[Stored data entries]
☆ ☆ ☆ ☆ ☆
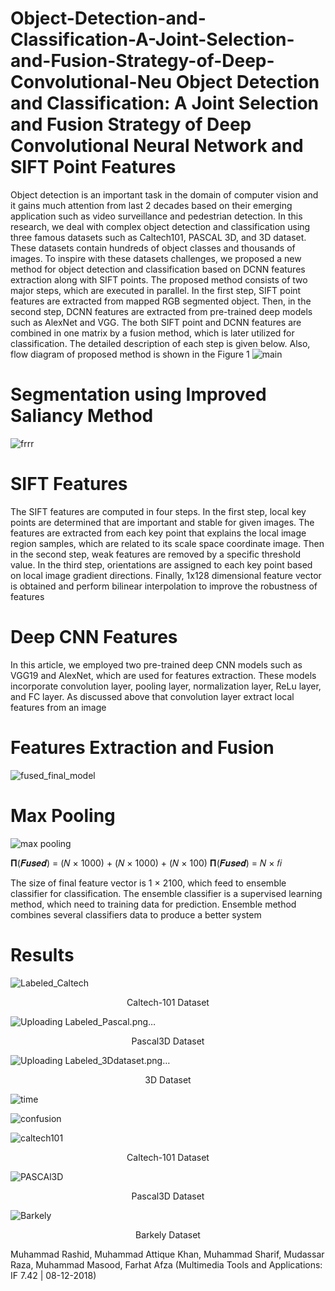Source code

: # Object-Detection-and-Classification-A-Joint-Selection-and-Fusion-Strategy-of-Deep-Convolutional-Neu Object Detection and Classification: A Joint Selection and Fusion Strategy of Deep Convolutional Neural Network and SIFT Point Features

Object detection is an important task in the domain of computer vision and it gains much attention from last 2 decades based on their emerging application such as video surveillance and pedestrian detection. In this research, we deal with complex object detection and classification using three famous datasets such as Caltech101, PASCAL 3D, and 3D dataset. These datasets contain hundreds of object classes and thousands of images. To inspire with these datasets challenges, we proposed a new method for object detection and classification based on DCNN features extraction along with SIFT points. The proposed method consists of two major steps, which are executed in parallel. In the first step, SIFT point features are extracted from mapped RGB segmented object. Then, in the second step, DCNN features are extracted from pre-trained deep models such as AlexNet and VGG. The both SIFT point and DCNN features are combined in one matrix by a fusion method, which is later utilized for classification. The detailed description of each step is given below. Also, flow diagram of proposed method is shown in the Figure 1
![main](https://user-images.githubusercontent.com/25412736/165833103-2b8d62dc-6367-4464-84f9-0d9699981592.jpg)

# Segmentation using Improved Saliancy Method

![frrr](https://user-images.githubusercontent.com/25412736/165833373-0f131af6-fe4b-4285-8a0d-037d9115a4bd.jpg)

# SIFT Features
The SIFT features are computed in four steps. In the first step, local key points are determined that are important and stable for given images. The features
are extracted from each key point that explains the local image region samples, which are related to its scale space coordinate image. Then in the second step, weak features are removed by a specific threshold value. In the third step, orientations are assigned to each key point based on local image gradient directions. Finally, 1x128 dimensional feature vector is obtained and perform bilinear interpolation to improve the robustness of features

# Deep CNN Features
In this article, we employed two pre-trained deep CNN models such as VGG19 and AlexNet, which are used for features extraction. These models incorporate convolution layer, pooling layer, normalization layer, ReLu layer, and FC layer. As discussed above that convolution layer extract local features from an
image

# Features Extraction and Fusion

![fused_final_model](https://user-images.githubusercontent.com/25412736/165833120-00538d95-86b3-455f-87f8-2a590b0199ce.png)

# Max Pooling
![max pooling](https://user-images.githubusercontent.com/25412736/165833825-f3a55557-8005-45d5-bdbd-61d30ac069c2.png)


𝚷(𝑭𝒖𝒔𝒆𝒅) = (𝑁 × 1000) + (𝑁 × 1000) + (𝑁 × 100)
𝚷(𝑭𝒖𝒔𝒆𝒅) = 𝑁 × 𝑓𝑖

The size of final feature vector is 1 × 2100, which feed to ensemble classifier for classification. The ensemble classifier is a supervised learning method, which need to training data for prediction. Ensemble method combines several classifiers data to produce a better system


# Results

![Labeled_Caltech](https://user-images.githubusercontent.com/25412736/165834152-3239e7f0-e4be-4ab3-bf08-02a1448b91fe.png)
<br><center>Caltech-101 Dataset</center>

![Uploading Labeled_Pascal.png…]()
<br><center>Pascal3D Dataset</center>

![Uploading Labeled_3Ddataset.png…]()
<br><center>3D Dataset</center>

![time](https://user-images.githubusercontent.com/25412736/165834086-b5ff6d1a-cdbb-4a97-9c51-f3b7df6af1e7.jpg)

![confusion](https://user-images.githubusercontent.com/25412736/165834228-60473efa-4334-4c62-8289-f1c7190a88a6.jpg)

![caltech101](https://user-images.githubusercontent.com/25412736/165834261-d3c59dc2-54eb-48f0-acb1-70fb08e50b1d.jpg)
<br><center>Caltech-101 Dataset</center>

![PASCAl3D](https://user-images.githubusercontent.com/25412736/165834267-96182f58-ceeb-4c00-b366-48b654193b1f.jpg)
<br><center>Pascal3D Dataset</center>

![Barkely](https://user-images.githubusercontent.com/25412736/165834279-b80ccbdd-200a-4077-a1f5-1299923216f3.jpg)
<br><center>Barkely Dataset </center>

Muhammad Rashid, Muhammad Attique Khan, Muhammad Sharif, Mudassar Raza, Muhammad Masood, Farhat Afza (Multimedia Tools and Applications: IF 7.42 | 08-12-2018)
☆ ☆ ☆ ☆ ☆
== Aim of the task ==
When copying the entries above, keep each word as it is and exclude any image.

== Solved problem ==
Source code

: # Object-Detection-and-Classification-A-Joint-Selection-and-Fusion-Strategy-of-Deep-Convolutional-Neu Object Detection and Classification: A Joint Selection and Fusion Strategy of Deep Convolutional Neural Network and SIFT Point Features

Object detection is an important task in the domain of computer vision and it gains much attention from last 2 decades based on their emerging application such as video surveillance and pedestrian detection. In this research, we deal with complex object detection and classification using three famous datasets such as Caltech101, PASCAL 3D, and 3D dataset. These datasets contain hundreds of object classes and thousands of images. To inspire with these datasets challenges, we proposed a new method for object detection and classification based on DCNN features extraction along with SIFT points. The proposed method consists of two major steps, which are executed in parallel. In the first step, SIFT point features are extracted from mapped RGB segmented object. Then, in the second step, DCNN features are extracted from pre-trained deep models such as AlexNet and VGG. The both SIFT point and DCNN features are combined in one matrix by a fusion method, which is later utilized for classification. The detailed description of each step is given below. Also, flow diagram of proposed method is shown in the Figure 1
![main](https://user-images.githubusercontent.com/25412736/165833103-2b8d62dc-6367-4464-84f9-0d9699981592.jpg)

# Segmentation using Improved Saliancy Method

![frrr](https://user-images.githubusercontent.com/25412736/165833373-0f131af6-fe4b-4285-8a0d-037d9115a4bd.jpg)

# SIFT Features
The SIFT features are computed in four steps. In the first step, local key points are determined that are important and stable for given images. The features
are extracted from each key point that explains the local image region samples, which are related to its scale space coordinate image. Then in the second step, weak features are removed by a specific threshold value. In the third step, orientations are assigned to each key point based on local image gradient directions. Finally, 1x128 dimensional feature vector is obtained and perform bilinear interpolation to improve the robustness of features

# Deep CNN Features
In this article, we employed two pre-trained deep CNN models such as VGG19 and AlexNet, which are used for features extraction. These models incorporate convolution layer, pooling layer, normalization layer, ReLu layer, and FC layer. As discussed above that convolution layer extract local features from an
image

# Features Extraction and Fusion

![fused_final_model](https://user-images.githubusercontent.com/25412736/165833120-00538d95-86b3-455f-87f8-2a590b0199ce.png)

# Max Pooling
![max pooling](https://user-images.githubusercontent.com/25412736/165833825-f3a55557-8005-45d5-bdbd-61d30ac069c2.png)


𝚷(𝑭𝒖𝒔𝒆𝒅) = (𝑁 × 1000) + (𝑁 × 1000) + (𝑁 × 100)
𝚷(𝑭𝒖𝒔𝒆𝒅) = 𝑁 × 𝑓𝑖

The size of final feature vector is 1 × 2100, which feed to ensemble classifier for classification. The ensemble classifier is a supervised learning method, which need to training data for prediction. Ensemble method combines several classifiers data to produce a better system


# Results

![Labeled_Caltech](https://user-images.githubusercontent.com/25412736/165834152-3239e7f0-e4be-4ab3-bf08-02a1448b91fe.png)
<br><center>Caltech-101 Dataset</center>

![Uploading Labeled_Pascal.png…]()
<br><center>Pascal3D Dataset</center>

![Uploading Labeled_3Ddataset.png…]()
<br><center>3D Dataset</center>

![time](https://user-images.githubusercontent.com/25412736/165834086-b5ff6d1a-cdbb-4a97-9c51-f3b7df6af1e7.jpg)

![confusion](https://user-images.githubusercontent.com/25412736/165834228-60473efa-4334-4c62-8289-f1c7190a88a6.jpg)

![caltech101](https://user-images.githubusercontent.com/25412736/165834261-d3c59dc2-54eb-48f0-acb1-70fb08e50b1d.jpg)
<br><center>Caltech-101 Dataset</center>

![PASCAl3D](https://user-images.githubusercontent.com/25412736/165834267-96182f58-ceeb-4c00-b366-48b654193b1f.jpg)
<br><center>Pascal3D Dataset</center>

![Barkely](https://user-images.githubusercontent.com/25412736/165834279-b80ccbdd-200a-4077-a1f5-1299923216f3.jpg)
<br><center>Barkely Dataset </center>

Muhammad Rashid, Muhammad Attique Khan, Muhammad Sharif, Mudassar Raza, Muhammad Masood, Farhat Afza (Multimedia Tools and Applications: IF 7.42 | 08-12-2018)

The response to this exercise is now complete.